Material supplied
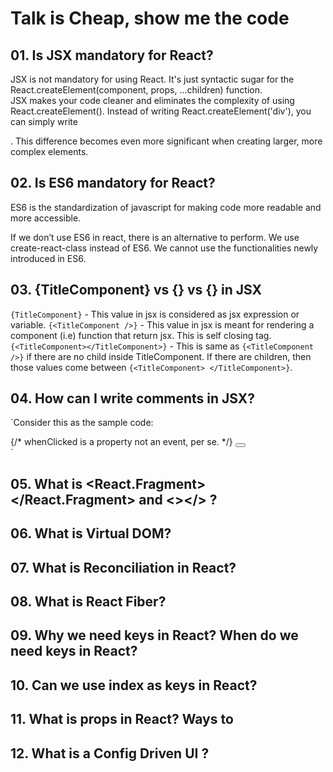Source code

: # Talk is Cheap, show me the code

## 01. Is JSX mandatory for React?

JSX is not mandatory for using React. It's just syntactic sugar for the React.createElement(component, props, ...children) function.<br>JSX makes your code cleaner and eliminates the complexity of using React.createElement(). Instead of writing React.createElement('div'), you can simply write <div>. This difference becomes even more significant when creating larger, more complex elements.

## 02. Is ES6 mandatory for React?

ES6 is the standardization of javascript for making code more readable and more accessible.

If we don’t use ES6 in react, there is an alternative to perform. We use create-react-class instead of ES6. We cannot use the functionalities newly introduced in ES6.

## 03. {TitleComponent} vs {<TitleComponent/>} vs {<TitleComponent></TitleComponent>} in JSX

`{TitleComponent}` - This value in jsx is considered as jsx expression or variable.
`{<TitleComponent />}` - This value in jsx is meant for rendering a component (i.e) function that return jsx. This is self closing tag.
`{<TitleComponent></TitleComponent>}` - This is same as `{<TitleComponent />}` if there are no child inside TitleComponent. If there are children, then those values come between `{<TitleComponent> </TitleComponent>}`.

## 04. How can I write comments in JSX?

`Consider this as the sample code:

<div className="dropdown">
    {/* whenClicked is a property not an event, per se. */}
    <Button whenClicked={this.handleClick} className="btn-default" title={this.props.title} subTitleClassName="caret"></Button>
    <UnorderedList />
</div>
`

## 05. What is <React.Fragment></React.Fragment> and <></> ?

## 06. What is Virtual DOM?

## 07. What is Reconciliation in React?

## 08. What is React Fiber?

## 09. Why we need keys in React? When do we need keys in React?

## 10. Can we use index as keys in React?

## 11. What is props in React? Ways to

## 12. What is a Config Driven UI ?
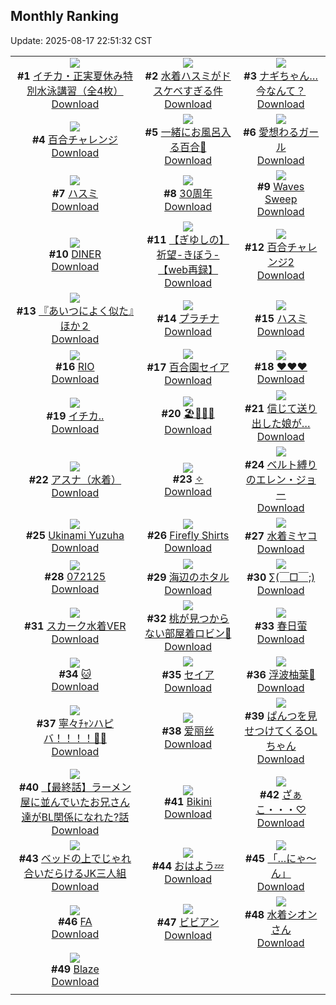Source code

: ## Monthly Ranking
Update: 2025-08-17 22:51:32 CST

|      |      |      |
| :----: | :----: | :----: |
| ![](https://i.pixiv.re/c/240x480/img-master/img/2025/07/20/08/00/04/132895839_p0_master1200.jpg)<br>**#1** [イチカ・正実夏休み特別水泳講習（全4枚）](https://www.pixiv.net/artworks/132895839)<br>[Download](https://i.pixiv.re/img-original/img/2025/07/20/08/00/04/132895839_p0.jpg) | ![](https://i.pixiv.re/c/240x480/img-master/img/2025/07/20/19/59/10/132915719_p0_master1200.jpg)<br>**#2** [水着ハスミがドスケベすぎる件](https://www.pixiv.net/artworks/132915719)<br>[Download](https://i.pixiv.re/img-original/img/2025/07/20/19/59/10/132915719_p0.jpg) | ![](https://i.pixiv.re/c/240x480/img-master/img/2025/07/20/12/01/08/132901345_p0_master1200.jpg)<br>**#3** [ナギちゃん…今なんて？](https://www.pixiv.net/artworks/132901345)<br>[Download](https://i.pixiv.re/img-original/img/2025/07/20/12/01/08/132901345_p0.png) |
| ![](https://i.pixiv.re/c/240x480/img-master/img/2025/07/20/00/00/11/132885074_p0_master1200.jpg)<br>**#4** [百合チャレンジ](https://www.pixiv.net/artworks/132885074)<br>[Download](https://i.pixiv.re/img-original/img/2025/07/20/00/00/11/132885074_p0.png) | ![](https://i.pixiv.re/c/240x480/img-master/img/2025/07/20/00/29/39/132886829_p0_master1200.jpg)<br>**#5** [一緒にお風呂入る百合🛀](https://www.pixiv.net/artworks/132886829)<br>[Download](https://i.pixiv.re/img-original/img/2025/07/20/00/29/39/132886829_p0.jpg) | ![](https://i.pixiv.re/c/240x480/img-master/img/2025/07/20/19/46/30/132915294_p0_master1200.jpg)<br>**#6** [愛想わるガール](https://www.pixiv.net/artworks/132915294)<br>[Download](https://i.pixiv.re/img-original/img/2025/07/20/19/46/30/132915294_p0.png) |
| ![](https://i.pixiv.re/c/240x480/img-master/img/2025/07/20/14/37/08/132905406_p0_master1200.jpg)<br>**#7** [ハスミ](https://www.pixiv.net/artworks/132905406)<br>[Download](https://i.pixiv.re/img-original/img/2025/07/20/14/37/08/132905406_p0.png) | ![](https://i.pixiv.re/c/240x480/img-master/img/2025/07/21/00/30/01/132928518_p0_master1200.jpg)<br>**#8** [30周年](https://www.pixiv.net/artworks/132928518)<br>[Download](https://i.pixiv.re/img-original/img/2025/07/21/00/30/01/132928518_p0.jpg) | ![](https://i.pixiv.re/c/240x480/img-master/img/2025/07/20/02/04/00/132888717_p0_master1200.jpg)<br>**#9** [Waves Sweep](https://www.pixiv.net/artworks/132888717)<br>[Download](https://i.pixiv.re/img-original/img/2025/07/20/02/04/00/132888717_p0.png) |
| ![](https://i.pixiv.re/c/240x480/img-master/img/2025/07/19/00/00/14/132845706_p0_master1200.jpg)<br>**#10** [DINER](https://www.pixiv.net/artworks/132845706)<br>[Download](https://i.pixiv.re/img-original/img/2025/07/19/00/00/14/132845706_p0.png) | ![](https://i.pixiv.re/c/240x480/img-master/img/2025/07/20/00/00/23/132885180_p0_master1200.jpg)<br>**#11** [【ぎゆしの】祈望-きぼう-【web再録】](https://www.pixiv.net/artworks/132885180)<br>[Download](https://i.pixiv.re/img-original/img/2025/07/20/00/00/23/132885180_p0.png) | ![](https://i.pixiv.re/c/240x480/img-master/img/2025/07/21/00/00/05/132926630_p0_master1200.jpg)<br>**#12** [百合チャレンジ2](https://www.pixiv.net/artworks/132926630)<br>[Download](https://i.pixiv.re/img-original/img/2025/07/21/00/00/05/132926630_p0.png) |
| ![](https://i.pixiv.re/c/240x480/img-master/img/2025/07/20/22/28/56/132922491_p0_master1200.jpg)<br>**#13** [『あいつによく似た』ほか２](https://www.pixiv.net/artworks/132922491)<br>[Download](https://i.pixiv.re/img-original/img/2025/07/20/22/28/56/132922491_p0.jpg) | ![](https://i.pixiv.re/c/240x480/img-master/img/2025/07/20/17/05/51/132909721_p0_master1200.jpg)<br>**#14** [プラチナ](https://www.pixiv.net/artworks/132909721)<br>[Download](https://i.pixiv.re/img-original/img/2025/07/20/17/05/51/132909721_p0.jpg) | ![](https://i.pixiv.re/c/240x480/img-master/img/2025/07/20/04/52/39/132892815_p0_master1200.jpg)<br>**#15** [ハスミ](https://www.pixiv.net/artworks/132892815)<br>[Download](https://i.pixiv.re/img-original/img/2025/07/20/04/52/39/132892815_p0.png) |
| ![](https://i.pixiv.re/c/240x480/img-master/img/2025/07/18/00/00/18/132810920_p0_master1200.jpg)<br>**#16** [RIO](https://www.pixiv.net/artworks/132810920)<br>[Download](https://i.pixiv.re/img-original/img/2025/07/18/00/00/18/132810920_p0.png) | ![](https://i.pixiv.re/c/240x480/img-master/img/2025/07/20/02/51/39/132890838_p0_master1200.jpg)<br>**#17** [百合園セイア](https://www.pixiv.net/artworks/132890838)<br>[Download](https://i.pixiv.re/img-original/img/2025/07/20/02/51/39/132890838_p0.jpg) | ![](https://i.pixiv.re/c/240x480/img-master/img/2025/07/20/02/54/33/132890898_p0_master1200.jpg)<br>**#18** [❤️❤️❤️](https://www.pixiv.net/artworks/132890898)<br>[Download](https://i.pixiv.re/img-original/img/2025/07/20/02/54/33/132890898_p0.png) |
| ![](https://i.pixiv.re/c/240x480/img-master/img/2025/07/19/21/19/41/132877929_p0_master1200.jpg)<br>**#19** [イチカ..](https://www.pixiv.net/artworks/132877929)<br>[Download](https://i.pixiv.re/img-original/img/2025/07/19/21/19/41/132877929_p0.png) | ![](https://i.pixiv.re/c/240x480/img-master/img/2025/07/19/00/01/42/132846058_p0_master1200.jpg)<br>**#20** [🏖️🤍🖤💙](https://www.pixiv.net/artworks/132846058)<br>[Download](https://i.pixiv.re/img-original/img/2025/07/19/00/01/42/132846058_p0.jpg) | ![](https://i.pixiv.re/c/240x480/img-master/img/2025/07/20/11/46/17/132900662_p0_master1200.jpg)<br>**#21** [信じて送り出した娘が…](https://www.pixiv.net/artworks/132900662)<br>[Download](https://i.pixiv.re/img-original/img/2025/07/20/11/46/17/132900662_p0.png) |
| ![](https://i.pixiv.re/c/240x480/img-master/img/2025/07/18/18/30/04/132832784_p0_master1200.jpg)<br>**#22** [アスナ（水着）](https://www.pixiv.net/artworks/132832784)<br>[Download](https://i.pixiv.re/img-original/img/2025/07/18/18/30/04/132832784_p0.jpg) | ![](https://i.pixiv.re/c/240x480/img-master/img/2025/07/20/11/20/21/132900114_p0_master1200.jpg)<br>**#23** [✧](https://www.pixiv.net/artworks/132900114)<br>[Download](https://i.pixiv.re/img-original/img/2025/07/20/11/20/21/132900114_p0.jpg) | ![](https://i.pixiv.re/c/240x480/img-master/img/2025/07/18/00/00/04/132810803_p0_master1200.jpg)<br>**#24** [ベルト縛りのエレン・ジョー](https://www.pixiv.net/artworks/132810803)<br>[Download](https://i.pixiv.re/img-original/img/2025/07/18/00/00/04/132810803_p0.png) |
| ![](https://i.pixiv.re/c/240x480/img-master/img/2025/07/20/01/58/48/132889619_p0_master1200.jpg)<br>**#25** [Ukinami Yuzuha](https://www.pixiv.net/artworks/132889619)<br>[Download](https://i.pixiv.re/img-original/img/2025/07/20/01/58/48/132889619_p0.png) | ![](https://i.pixiv.re/c/240x480/img-master/img/2025/07/20/00/03/50/132885669_p0_master1200.jpg)<br>**#26** [Firefly Shirts](https://www.pixiv.net/artworks/132885669)<br>[Download](https://i.pixiv.re/img-original/img/2025/07/20/00/03/50/132885669_p0.jpg) | ![](https://i.pixiv.re/c/240x480/img-master/img/2025/07/20/02/14/09/132890044_p0_master1200.jpg)<br>**#27** [水着ミヤコ](https://www.pixiv.net/artworks/132890044)<br>[Download](https://i.pixiv.re/img-original/img/2025/07/20/02/14/09/132890044_p0.jpg) |
| ![](https://i.pixiv.re/c/240x480/img-master/img/2025/07/21/01/06/14/132929917_p0_master1200.jpg)<br>**#28** [072125](https://www.pixiv.net/artworks/132929917)<br>[Download](https://i.pixiv.re/img-original/img/2025/07/21/01/06/14/132929917_p0.jpg) | ![](https://i.pixiv.re/c/240x480/img-master/img/2025/07/18/18/46/34/132833274_p0_master1200.jpg)<br>**#29** [海辺のホタル](https://www.pixiv.net/artworks/132833274)<br>[Download](https://i.pixiv.re/img-original/img/2025/07/18/18/46/34/132833274_p0.jpg) | ![](https://i.pixiv.re/c/240x480/img-master/img/2025/07/20/17/25/11/132878325_p0_master1200.jpg)<br>**#30** [∑(￣□￣;)](https://www.pixiv.net/artworks/132878325)<br>[Download](https://i.pixiv.re/img-original/img/2025/07/20/17/25/11/132878325_p0.jpg) |
| ![](https://i.pixiv.re/c/240x480/img-master/img/2025/07/20/00/21/21/132886491_p0_master1200.jpg)<br>**#31** [スカーク水着VER](https://www.pixiv.net/artworks/132886491)<br>[Download](https://i.pixiv.re/img-original/img/2025/07/20/00/21/21/132886491_p0.jpg) | ![](https://i.pixiv.re/c/240x480/img-master/img/2025/07/19/21/41/15/132878886_p0_master1200.jpg)<br>**#32** [桃が見つからない部屋着ロビン🍑](https://www.pixiv.net/artworks/132878886)<br>[Download](https://i.pixiv.re/img-original/img/2025/07/19/21/41/15/132878886_p0.jpg) | ![](https://i.pixiv.re/c/240x480/img-master/img/2025/07/20/17/19/52/132910117_p0_master1200.jpg)<br>**#33** [春日萤](https://www.pixiv.net/artworks/132910117)<br>[Download](https://i.pixiv.re/img-original/img/2025/07/20/17/19/52/132910117_p0.jpg) |
| ![](https://i.pixiv.re/c/240x480/img-master/img/2025/07/20/06/51/10/132894605_p0_master1200.jpg)<br>**#34** [🐱](https://www.pixiv.net/artworks/132894605)<br>[Download](https://i.pixiv.re/img-original/img/2025/07/20/06/51/10/132894605_p0.jpg) | ![](https://i.pixiv.re/c/240x480/img-master/img/2025/07/20/18/48/39/132913156_p0_master1200.jpg)<br>**#35** [セイア](https://www.pixiv.net/artworks/132913156)<br>[Download](https://i.pixiv.re/img-original/img/2025/07/20/18/48/39/132913156_p0.jpg) | ![](https://i.pixiv.re/c/240x480/img-master/img/2025/07/21/01/02/06/132929772_p0_master1200.jpg)<br>**#36** [浮波柚葉🎨](https://www.pixiv.net/artworks/132929772)<br>[Download](https://i.pixiv.re/img-original/img/2025/07/21/01/02/06/132929772_p0.jpg) |
| ![](https://i.pixiv.re/c/240x480/img-master/img/2025/07/20/00/00/23/132885179_p0_master1200.jpg)<br>**#37** [寧々ﾁｬﾝハピバ！！！！🎂🎉](https://www.pixiv.net/artworks/132885179)<br>[Download](https://i.pixiv.re/img-original/img/2025/07/20/00/00/23/132885179_p0.jpg) | ![](https://i.pixiv.re/c/240x480/img-master/img/2025/07/20/00/16/14/132886275_p0_master1200.jpg)<br>**#38** [爱丽丝](https://www.pixiv.net/artworks/132886275)<br>[Download](https://i.pixiv.re/img-original/img/2025/07/20/00/16/14/132886275_p0.jpg) | ![](https://i.pixiv.re/c/240x480/img-master/img/2025/07/20/20/06/53/132916282_p0_master1200.jpg)<br>**#39** [ぱんつを見せつけてくるOLちゃん](https://www.pixiv.net/artworks/132916282)<br>[Download](https://i.pixiv.re/img-original/img/2025/07/20/20/06/53/132916282_p0.jpg) |
| ![](https://i.pixiv.re/c/240x480/img-master/img/2025/07/20/16/05/54/132901745_p0_master1200.jpg)<br>**#40** [【最終話】ラーメン屋に並んでいたお兄さん達がBL関係になれた?話](https://www.pixiv.net/artworks/132901745)<br>[Download](https://i.pixiv.re/img-original/img/2025/07/20/16/05/54/132901745_p0.jpg) | ![](https://i.pixiv.re/c/240x480/img-master/img/2025/07/21/19/03/45/132928366_p0_master1200.jpg)<br>**#41** [Bikini](https://www.pixiv.net/artworks/132928366)<br>[Download](https://i.pixiv.re/img-original/img/2025/07/21/19/03/45/132928366_p0.jpg) | ![](https://i.pixiv.re/c/240x480/img-master/img/2025/07/20/00/00/18/132885139_p0_master1200.jpg)<br>**#42** [ざぁこ・・・♡](https://www.pixiv.net/artworks/132885139)<br>[Download](https://i.pixiv.re/img-original/img/2025/07/20/00/00/18/132885139_p0.jpg) |
| ![](https://i.pixiv.re/c/240x480/img-master/img/2025/07/19/18/43/57/132871865_p0_master1200.jpg)<br>**#43** [ベッドの上でじゃれ合いだらけるJK三人組](https://www.pixiv.net/artworks/132871865)<br>[Download](https://i.pixiv.re/img-original/img/2025/07/19/18/43/57/132871865_p0.jpg) | ![](https://i.pixiv.re/c/240x480/img-master/img/2025/07/20/03/16/39/132891377_p0_master1200.jpg)<br>**#44** [おはよう💤](https://www.pixiv.net/artworks/132891377)<br>[Download](https://i.pixiv.re/img-original/img/2025/07/20/03/16/39/132891377_p0.jpg) | ![](https://i.pixiv.re/c/240x480/img-master/img/2025/07/20/18/00/07/132911345_p0_master1200.jpg)<br>**#45** [「…にゃ～ん」](https://www.pixiv.net/artworks/132911345)<br>[Download](https://i.pixiv.re/img-original/img/2025/07/20/18/00/07/132911345_p0.jpg) |
| ![](https://i.pixiv.re/c/240x480/img-master/img/2025/07/20/00/13/30/132886150_p0_master1200.jpg)<br>**#46** [FA](https://www.pixiv.net/artworks/132886150)<br>[Download](https://i.pixiv.re/img-original/img/2025/07/20/00/13/30/132886150_p0.jpg) | ![](https://i.pixiv.re/c/240x480/img-master/img/2025/07/22/00/00/12/132968780_p0_master1200.jpg)<br>**#47** [ビビアン](https://www.pixiv.net/artworks/132968780)<br>[Download](https://i.pixiv.re/img-original/img/2025/07/22/00/00/12/132968780_p0.jpg) | ![](https://i.pixiv.re/c/240x480/img-master/img/2025/07/21/00/01/15/132926976_p0_master1200.jpg)<br>**#48** [水着シオンさん](https://www.pixiv.net/artworks/132926976)<br>[Download](https://i.pixiv.re/img-original/img/2025/07/21/00/01/15/132926976_p0.png) |
| ![](https://i.pixiv.re/c/240x480/img-master/img/2025/07/19/00/00/21/132845765_p0_master1200.jpg)<br>**#49** [Blaze](https://www.pixiv.net/artworks/132845765)<br>[Download](https://i.pixiv.re/img-original/img/2025/07/19/00/00/21/132845765_p0.jpg) |
|      |      |
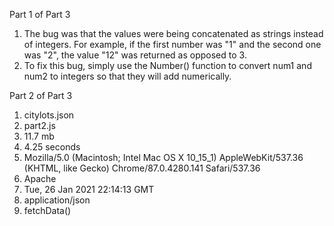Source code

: Part 1 of Part 3
1. The bug was that the values were being concatenated as strings instead of integers. For example, if the first number was "1" and the second one was "2", the value "12" was returned as opposed to 3.
2. To fix this bug, simply use the Number() function to convert num1 and num2 to integers so that they will add numerically. 

Part 2 of Part 3
1. citylots.json
2. part2.js
3. 11.7 mb
4. 4.25 seconds
5. Mozilla/5.0 (Macintosh; Intel Mac OS X 10_15_1) AppleWebKit/537.36 (KHTML, like Gecko) Chrome/87.0.4280.141 Safari/537.36
6. Apache
7. Tue, 26 Jan 2021 22:14:13 GMT
8. application/json
9. fetchData()
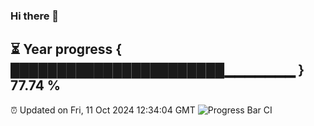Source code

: ### Hi there 👋
⏳ Year progress { ███████████████████████▁▁▁▁▁▁▁ } 77.74 %
---
⏰ Updated on Fri, 11 Oct 2024 12:34:04 GMT
![Progress Bar CI](https://github.com/liununu/liununu/workflows/Progress%20Bar%20CI/badge.svg)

Work task
Leave the pictures out, and restate exactly the lines from the start of the records through the one that contains "If we don’t".

Final answer
Source code

: # Talk is Cheap, show me the code

## 01. Is JSX mandatory for React?

JSX is not mandatory for using React. It's just syntactic sugar for the React.createElement(component, props, ...children) function.<br>JSX makes your code cleaner and eliminates the complexity of using React.createElement(). Instead of writing React.createElement('div'), you can simply write <div>. This difference becomes even more significant when creating larger, more complex elements.

## 02. Is ES6 mandatory for React?

ES6 is the standardization of javascript for making code more readable and more accessible.

If we don’t use ES6 in react, there is an alternative to perform. We use create-react-class instead of ES6. We cannot use the functionalities newly introduced in ES6.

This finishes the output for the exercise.